◆ Records for the task
┌──

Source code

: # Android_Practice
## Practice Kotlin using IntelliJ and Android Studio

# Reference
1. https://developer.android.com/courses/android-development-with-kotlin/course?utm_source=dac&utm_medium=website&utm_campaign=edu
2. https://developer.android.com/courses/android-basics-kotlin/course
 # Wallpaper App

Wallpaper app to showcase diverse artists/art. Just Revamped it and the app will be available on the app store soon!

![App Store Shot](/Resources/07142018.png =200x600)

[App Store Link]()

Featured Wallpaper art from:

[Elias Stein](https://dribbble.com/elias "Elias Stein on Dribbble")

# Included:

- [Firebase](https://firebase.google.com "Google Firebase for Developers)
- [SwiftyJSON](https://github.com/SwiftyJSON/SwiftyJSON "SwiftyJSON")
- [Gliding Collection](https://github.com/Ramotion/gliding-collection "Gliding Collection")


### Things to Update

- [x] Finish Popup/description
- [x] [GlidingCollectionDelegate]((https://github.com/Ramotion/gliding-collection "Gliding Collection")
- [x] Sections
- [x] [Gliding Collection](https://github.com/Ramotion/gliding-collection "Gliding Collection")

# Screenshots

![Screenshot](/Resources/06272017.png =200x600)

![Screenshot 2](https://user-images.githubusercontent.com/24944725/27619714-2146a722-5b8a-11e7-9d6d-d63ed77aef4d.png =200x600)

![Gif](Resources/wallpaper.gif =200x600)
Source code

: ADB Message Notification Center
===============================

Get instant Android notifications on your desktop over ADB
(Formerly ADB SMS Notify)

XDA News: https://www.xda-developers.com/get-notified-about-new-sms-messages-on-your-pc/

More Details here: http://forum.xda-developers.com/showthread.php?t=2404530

└──

◆ Your objective
Write out exactly those lines of the records above that lie from the one with "Get instant Android" through the last line, including both.

◆ Written reply
Get instant Android notifications on your desktop over ADB
(Formerly ADB SMS Notify)

XDA News: https://www.xda-developers.com/get-notified-about-new-sms-messages-on-your-pc/

More Details here: http://forum.xda-developers.com/showthread.php?t=2404530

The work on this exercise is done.